[Collected data entries]
◆ ◆ ◆ ◆
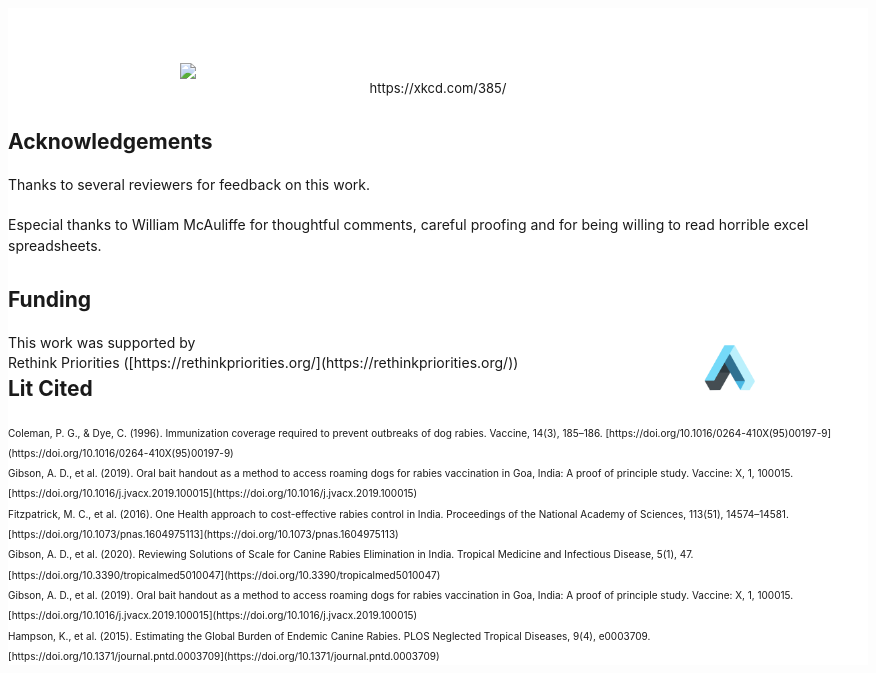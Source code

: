 <br><br>

<img src="https://imgs.xkcd.com/comics/how_it_works.png" width="60%" style="display: block; margin: auto;" />
<font size="2"><div align="center">https://xkcd.com/385/ </div></font>


## Acknowledgements

Thanks to several reviewers for feedback on this work. <br><br>
Especial thanks to William McAuliffe for thoughtful comments, careful proofing and for being willing to read horrible excel spreadsheets.

## Funding

<div style="float: left; width: 80%;">
This work was supported by <br> Rethink Priorities ([https://rethinkpriorities.org/](https://rethinkpriorities.org/))
</div>
<div style="float: right; width: 20%;">
<img src="rp-logos-04.png" width="130%" style="display: block; margin: auto 0 auto auto;" />
</div>

## Lit Cited
<font size="1">
Coleman, P. G., & Dye, C. (1996). Immunization coverage required to prevent outbreaks of dog rabies. Vaccine, 14(3), 185–186. [https://doi.org/10.1016/0264-410X(95)00197-9](https://doi.org/10.1016/0264-410X(95)00197-9)</font>
<br><font size="1"> Gibson, A. D., et al. (2019). Oral bait handout as a method to access roaming dogs for rabies vaccination in Goa, India: A proof of principle study. Vaccine: X, 1, 100015. [https://doi.org/10.1016/j.jvacx.2019.100015](https://doi.org/10.1016/j.jvacx.2019.100015)</font><br>
<font size="1">Fitzpatrick, M. C., et al. (2016). One Health approach to cost-effective rabies control in India. Proceedings of the National Academy of Sciences, 113(51), 14574–14581. [https://doi.org/10.1073/pnas.1604975113](https://doi.org/10.1073/pnas.1604975113)</font>
<br><font size="1">Gibson, A. D., et al. (2020). Reviewing Solutions of Scale for Canine Rabies Elimination in India. Tropical Medicine and Infectious Disease, 5(1), 47. [https://doi.org/10.3390/tropicalmed5010047](https://doi.org/10.3390/tropicalmed5010047)</font><br>
<font size="1">Gibson, A. D., et al. (2019). Oral bait handout as a method to access roaming dogs for rabies vaccination in Goa, India: A proof of principle study. Vaccine: X, 1, 100015. [https://doi.org/10.1016/j.jvacx.2019.100015](https://doi.org/10.1016/j.jvacx.2019.100015)</font><br>
<font size="1">Hampson, K., et al. (2015). Estimating the Global Burden of Endemic Canine Rabies. PLOS Neglected Tropical Diseases, 9(4), e0003709. [https://doi.org/10.1371/journal.pntd.0003709](https://doi.org/10.1371/journal.pntd.0003709)</font><br>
◆ ◆ ◆ ◆
Print the data again word for word, pictures excluded.

Source code

: <br><br>

<img src="https://imgs.xkcd.com/comics/how_it_works.png" width="60%" style="display: block; margin: auto;" />
<font size="2"><div align="center">https://xkcd.com/385/ </div></font>


## Acknowledgements

Thanks to several reviewers for feedback on this work. <br><br>
Especial thanks to William McAuliffe for thoughtful comments, careful proofing and for being willing to read horrible excel spreadsheets.

## Funding

<div style="float: left; width: 80%;">
This work was supported by <br> Rethink Priorities ([https://rethinkpriorities.org/](https://rethinkpriorities.org/))
</div>
<div style="float: right; width: 20%;">
<img src="rp-logos-04.png" width="130%" style="display: block; margin: auto 0 auto auto;" />
</div>

## Lit Cited
<font size="1">
Coleman, P. G., & Dye, C. (1996). Immunization coverage required to prevent outbreaks of dog rabies. Vaccine, 14(3), 185–186. [https://doi.org/10.1016/0264-410X(95)00197-9](https://doi.org/10.1016/0264-410X(95)00197-9)</font>
<br><font size="1"> Gibson, A. D., et al. (2019). Oral bait handout as a method to access roaming dogs for rabies vaccination in Goa, India: A proof of principle study. Vaccine: X, 1, 100015. [https://doi.org/10.1016/j.jvacx.2019.100015](https://doi.org/10.1016/j.jvacx.2019.100015)</font><br>
<font size="1">Fitzpatrick, M. C., et al. (2016). One Health approach to cost-effective rabies control in India. Proceedings of the National Academy of Sciences, 113(51), 14574–14581. [https://doi.org/10.1073/pnas.1604975113](https://doi.org/10.1073/pnas.1604975113)</font>
<br><font size="1">Gibson, A. D., et al. (2020). Reviewing Solutions of Scale for Canine Rabies Elimination in India. Tropical Medicine and Infectious Disease, 5(1), 47. [https://doi.org/10.3390/tropicalmed5010047](https://doi.org/10.3390/tropicalmed5010047)</font><br>
<font size="1">Gibson, A. D., et al. (2019). Oral bait handout as a method to access roaming dogs for rabies vaccination in Goa, India: A proof of principle study. Vaccine: X, 1, 100015. [https://doi.org/10.1016/j.jvacx.2019.100015](https://doi.org/10.1016/j.jvacx.2019.100015)</font><br>
<font size="1">Hampson, K., et al. (2015). Estimating the Global Burden of Endemic Canine Rabies. PLOS Neglected Tropical Diseases, 9(4), e0003709. [https://doi.org/10.1371/journal.pntd.0003709](https://doi.org/10.1371/journal.pntd.0003709)</font><br>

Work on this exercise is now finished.